= Beginning of Section =

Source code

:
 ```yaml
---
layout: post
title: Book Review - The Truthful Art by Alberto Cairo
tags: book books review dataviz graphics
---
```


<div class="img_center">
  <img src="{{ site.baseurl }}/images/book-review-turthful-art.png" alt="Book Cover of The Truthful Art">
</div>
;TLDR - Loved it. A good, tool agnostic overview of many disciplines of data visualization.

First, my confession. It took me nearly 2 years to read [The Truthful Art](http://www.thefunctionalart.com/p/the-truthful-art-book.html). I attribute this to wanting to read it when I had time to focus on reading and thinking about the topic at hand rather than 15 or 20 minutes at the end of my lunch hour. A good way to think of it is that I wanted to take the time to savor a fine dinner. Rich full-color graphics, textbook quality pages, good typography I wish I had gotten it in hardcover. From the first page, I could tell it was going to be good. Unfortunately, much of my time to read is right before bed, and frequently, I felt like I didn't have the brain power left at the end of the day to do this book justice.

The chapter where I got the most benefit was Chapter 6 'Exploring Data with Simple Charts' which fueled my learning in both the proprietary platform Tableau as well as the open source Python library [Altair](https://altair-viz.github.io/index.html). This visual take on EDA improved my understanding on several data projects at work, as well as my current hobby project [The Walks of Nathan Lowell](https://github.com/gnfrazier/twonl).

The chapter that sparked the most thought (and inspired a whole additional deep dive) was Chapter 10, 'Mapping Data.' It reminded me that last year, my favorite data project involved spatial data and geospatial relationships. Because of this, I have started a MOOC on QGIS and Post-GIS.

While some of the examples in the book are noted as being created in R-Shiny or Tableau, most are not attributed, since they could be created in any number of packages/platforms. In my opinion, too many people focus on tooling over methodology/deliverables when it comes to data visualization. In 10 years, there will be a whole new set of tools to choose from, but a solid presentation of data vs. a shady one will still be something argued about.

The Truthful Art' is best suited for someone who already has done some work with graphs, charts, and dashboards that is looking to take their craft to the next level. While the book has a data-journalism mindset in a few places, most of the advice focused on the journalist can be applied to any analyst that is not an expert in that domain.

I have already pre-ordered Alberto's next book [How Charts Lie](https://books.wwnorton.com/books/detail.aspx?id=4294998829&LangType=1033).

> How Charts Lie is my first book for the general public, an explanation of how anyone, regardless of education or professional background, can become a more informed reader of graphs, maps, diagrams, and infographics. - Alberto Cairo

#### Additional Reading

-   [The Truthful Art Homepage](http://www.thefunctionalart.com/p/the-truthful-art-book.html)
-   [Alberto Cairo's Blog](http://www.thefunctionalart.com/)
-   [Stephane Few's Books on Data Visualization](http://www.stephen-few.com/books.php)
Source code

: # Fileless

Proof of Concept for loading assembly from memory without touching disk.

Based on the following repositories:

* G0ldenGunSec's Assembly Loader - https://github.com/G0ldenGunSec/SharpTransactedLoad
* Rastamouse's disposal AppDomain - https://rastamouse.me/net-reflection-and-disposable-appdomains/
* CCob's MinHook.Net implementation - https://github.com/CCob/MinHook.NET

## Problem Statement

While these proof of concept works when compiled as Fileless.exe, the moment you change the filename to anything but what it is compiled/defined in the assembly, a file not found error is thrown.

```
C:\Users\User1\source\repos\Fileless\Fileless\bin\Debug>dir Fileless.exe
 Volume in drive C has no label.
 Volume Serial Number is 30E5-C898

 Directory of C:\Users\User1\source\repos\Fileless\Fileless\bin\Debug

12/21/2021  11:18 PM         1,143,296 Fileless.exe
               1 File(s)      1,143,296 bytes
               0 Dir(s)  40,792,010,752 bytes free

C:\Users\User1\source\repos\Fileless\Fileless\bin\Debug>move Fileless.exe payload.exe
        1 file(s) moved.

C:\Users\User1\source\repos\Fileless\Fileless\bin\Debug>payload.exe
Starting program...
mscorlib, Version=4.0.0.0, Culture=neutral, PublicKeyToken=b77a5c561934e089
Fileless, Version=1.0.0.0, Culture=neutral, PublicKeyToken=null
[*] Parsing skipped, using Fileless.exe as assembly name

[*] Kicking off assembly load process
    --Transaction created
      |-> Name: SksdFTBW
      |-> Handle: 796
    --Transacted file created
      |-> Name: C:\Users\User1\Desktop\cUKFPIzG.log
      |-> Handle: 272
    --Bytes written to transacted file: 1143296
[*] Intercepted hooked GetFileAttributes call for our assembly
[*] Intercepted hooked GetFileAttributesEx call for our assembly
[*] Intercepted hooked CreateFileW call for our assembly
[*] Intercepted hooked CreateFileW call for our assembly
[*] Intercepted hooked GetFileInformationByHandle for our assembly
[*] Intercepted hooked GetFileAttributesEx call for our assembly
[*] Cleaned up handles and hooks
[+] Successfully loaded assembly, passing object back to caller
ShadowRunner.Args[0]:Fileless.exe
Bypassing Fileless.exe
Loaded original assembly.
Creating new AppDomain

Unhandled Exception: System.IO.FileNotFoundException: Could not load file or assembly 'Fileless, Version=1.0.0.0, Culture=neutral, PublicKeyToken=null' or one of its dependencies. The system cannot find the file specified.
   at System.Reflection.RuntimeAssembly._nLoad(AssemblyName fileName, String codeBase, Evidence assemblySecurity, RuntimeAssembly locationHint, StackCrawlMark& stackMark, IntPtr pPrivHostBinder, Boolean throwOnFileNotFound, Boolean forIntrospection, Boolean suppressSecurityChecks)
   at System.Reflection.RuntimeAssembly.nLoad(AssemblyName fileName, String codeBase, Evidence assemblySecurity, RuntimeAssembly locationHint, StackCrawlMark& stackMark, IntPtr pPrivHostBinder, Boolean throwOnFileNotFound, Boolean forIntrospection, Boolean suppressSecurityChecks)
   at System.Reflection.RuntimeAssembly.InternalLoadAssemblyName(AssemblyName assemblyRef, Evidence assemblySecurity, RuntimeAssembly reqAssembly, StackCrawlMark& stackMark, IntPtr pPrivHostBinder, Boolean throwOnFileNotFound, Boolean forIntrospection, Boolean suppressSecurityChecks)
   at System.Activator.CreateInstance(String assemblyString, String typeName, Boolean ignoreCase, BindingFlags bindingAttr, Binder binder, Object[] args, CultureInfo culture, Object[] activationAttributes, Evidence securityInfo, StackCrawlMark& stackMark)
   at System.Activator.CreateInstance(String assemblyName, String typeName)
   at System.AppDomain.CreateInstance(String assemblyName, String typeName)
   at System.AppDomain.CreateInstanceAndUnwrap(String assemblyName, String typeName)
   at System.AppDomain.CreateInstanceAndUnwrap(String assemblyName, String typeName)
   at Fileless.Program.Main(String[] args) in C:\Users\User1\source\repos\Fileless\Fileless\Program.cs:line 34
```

= End of Section =

All lines above should be output verbatim.

Source code

:
 ```yaml
---
layout: post
title: Book Review - The Truthful Art by Alberto Cairo
tags: book books review dataviz graphics
---
```


<div class="img_center">
  <img src="{{ site.baseurl }}/images/book-review-turthful-art.png" alt="Book Cover of The Truthful Art">
</div>
;TLDR - Loved it. A good, tool agnostic overview of many disciplines of data visualization.

First, my confession. It took me nearly 2 years to read [The Truthful Art](http://www.thefunctionalart.com/p/the-truthful-art-book.html). I attribute this to wanting to read it when I had time to focus on reading and thinking about the topic at hand rather than 15 or 20 minutes at the end of my lunch hour. A good way to think of it is that I wanted to take the time to savor a fine dinner. Rich full-color graphics, textbook quality pages, good typography I wish I had gotten it in hardcover. From the first page, I could tell it was going to be good. Unfortunately, much of my time to read is right before bed, and frequently, I felt like I didn't have the brain power left at the end of the day to do this book justice.

The chapter where I got the most benefit was Chapter 6 'Exploring Data with Simple Charts' which fueled my learning in both the proprietary platform Tableau as well as the open source Python library [Altair](https://altair-viz.github.io/index.html). This visual take on EDA improved my understanding on several data projects at work, as well as my current hobby project [The Walks of Nathan Lowell](https://github.com/gnfrazier/twonl).

The chapter that sparked the most thought (and inspired a whole additional deep dive) was Chapter 10, 'Mapping Data.' It reminded me that last year, my favorite data project involved spatial data and geospatial relationships. Because of this, I have started a MOOC on QGIS and Post-GIS.

While some of the examples in the book are noted as being created in R-Shiny or Tableau, most are not attributed, since they could be created in any number of packages/platforms. In my opinion, too many people focus on tooling over methodology/deliverables when it comes to data visualization. In 10 years, there will be a whole new set of tools to choose from, but a solid presentation of data vs. a shady one will still be something argued about.

The Truthful Art' is best suited for someone who already has done some work with graphs, charts, and dashboards that is looking to take their craft to the next level. While the book has a data-journalism mindset in a few places, most of the advice focused on the journalist can be applied to any analyst that is not an expert in that domain.

I have already pre-ordered Alberto's next book [How Charts Lie](https://books.wwnorton.com/books/detail.aspx?id=4294998829&LangType=1033).

> How Charts Lie is my first book for the general public, an explanation of how anyone, regardless of education or professional background, can become a more informed reader of graphs, maps, diagrams, and infographics. - Alberto Cairo

#### Additional Reading

-   [The Truthful Art Homepage](http://www.thefunctionalart.com/p/the-truthful-art-book.html)
-   [Alberto Cairo's Blog](http://www.thefunctionalart.com/)
-   [Stephane Few's Books on Data Visualization](http://www.stephen-few.com/books.php)
Source code

: # Fileless

Proof of Concept for loading assembly from memory without touching disk.

Based on the following repositories:

* G0ldenGunSec's Assembly Loader - https://github.com/G0ldenGunSec/SharpTransactedLoad
* Rastamouse's disposal AppDomain - https://rastamouse.me/net-reflection-and-disposable-appdomains/
* CCob's MinHook.Net implementation - https://github.com/CCob/MinHook.NET

## Problem Statement

While these proof of concept works when compiled as Fileless.exe, the moment you change the filename to anything but what it is compiled/defined in the assembly, a file not found error is thrown.

```
C:\Users\User1\source\repos\Fileless\Fileless\bin\Debug>dir Fileless.exe
 Volume in drive C has no label.
 Volume Serial Number is 30E5-C898

 Directory of C:\Users\User1\source\repos\Fileless\Fileless\bin\Debug

12/21/2021  11:18 PM         1,143,296 Fileless.exe
               1 File(s)      1,143,296 bytes
               0 Dir(s)  40,792,010,752 bytes free

C:\Users\User1\source\repos\Fileless\Fileless\bin\Debug>move Fileless.exe payload.exe
        1 file(s) moved.

C:\Users\User1\source\repos\Fileless\Fileless\bin\Debug>payload.exe
Starting program...
mscorlib, Version=4.0.0.0, Culture=neutral, PublicKeyToken=b77a5c561934e089
Fileless, Version=1.0.0.0, Culture=neutral, PublicKeyToken=null
[*] Parsing skipped, using Fileless.exe as assembly name

[*] Kicking off assembly load process
    --Transaction created
      |-> Name: SksdFTBW
      |-> Handle: 796
    --Transacted file created
      |-> Name: C:\Users\User1\Desktop\cUKFPIzG.log
      |-> Handle: 272
    --Bytes written to transacted file: 1143296
[*] Intercepted hooked GetFileAttributes call for our assembly
[*] Intercepted hooked GetFileAttributesEx call for our assembly
[*] Intercepted hooked CreateFileW call for our assembly
[*] Intercepted hooked CreateFileW call for our assembly
[*] Intercepted hooked GetFileInformationByHandle for our assembly
[*] Intercepted hooked GetFileAttributesEx call for our assembly
[*] Cleaned up handles and hooks
[+] Successfully loaded assembly, passing object back to caller
ShadowRunner.Args[0]:Fileless.exe
Bypassing Fileless.exe
Loaded original assembly.
Creating new AppDomain

Unhandled Exception: System.IO.FileNotFoundException: Could not load file or assembly 'Fileless, Version=1.0.0.0, Culture=neutral, PublicKeyToken=null' or one of its dependencies. The system cannot find the file specified.
   at System.Reflection.RuntimeAssembly._nLoad(AssemblyName fileName, String codeBase, Evidence assemblySecurity, RuntimeAssembly locationHint, StackCrawlMark& stackMark, IntPtr pPrivHostBinder, Boolean throwOnFileNotFound, Boolean forIntrospection, Boolean suppressSecurityChecks)
   at System.Reflection.RuntimeAssembly.nLoad(AssemblyName fileName, String codeBase, Evidence assemblySecurity, RuntimeAssembly locationHint, StackCrawlMark& stackMark, IntPtr pPrivHostBinder, Boolean throwOnFileNotFound, Boolean forIntrospection, Boolean suppressSecurityChecks)
   at System.Reflection.RuntimeAssembly.InternalLoadAssemblyName(AssemblyName assemblyRef, Evidence assemblySecurity, RuntimeAssembly reqAssembly, StackCrawlMark& stackMark, IntPtr pPrivHostBinder, Boolean throwOnFileNotFound, Boolean forIntrospection, Boolean suppressSecurityChecks)
   at System.Activator.CreateInstance(String assemblyString, String typeName, Boolean ignoreCase, BindingFlags bindingAttr, Binder binder, Object[] args, CultureInfo culture, Object[] activationAttributes, Evidence securityInfo, StackCrawlMark& stackMark)
   at System.Activator.CreateInstance(String assemblyName, String typeName)
   at System.AppDomain.CreateInstance(String assemblyName, String typeName)
   at System.AppDomain.CreateInstanceAndUnwrap(String assemblyName, String typeName)
   at System.AppDomain.CreateInstanceAndUnwrap(String assemblyName, String typeName)
   at Fileless.Program.Main(String[] args) in C:\Users\User1\source\repos\Fileless\Fileless\Program.cs:line 34
```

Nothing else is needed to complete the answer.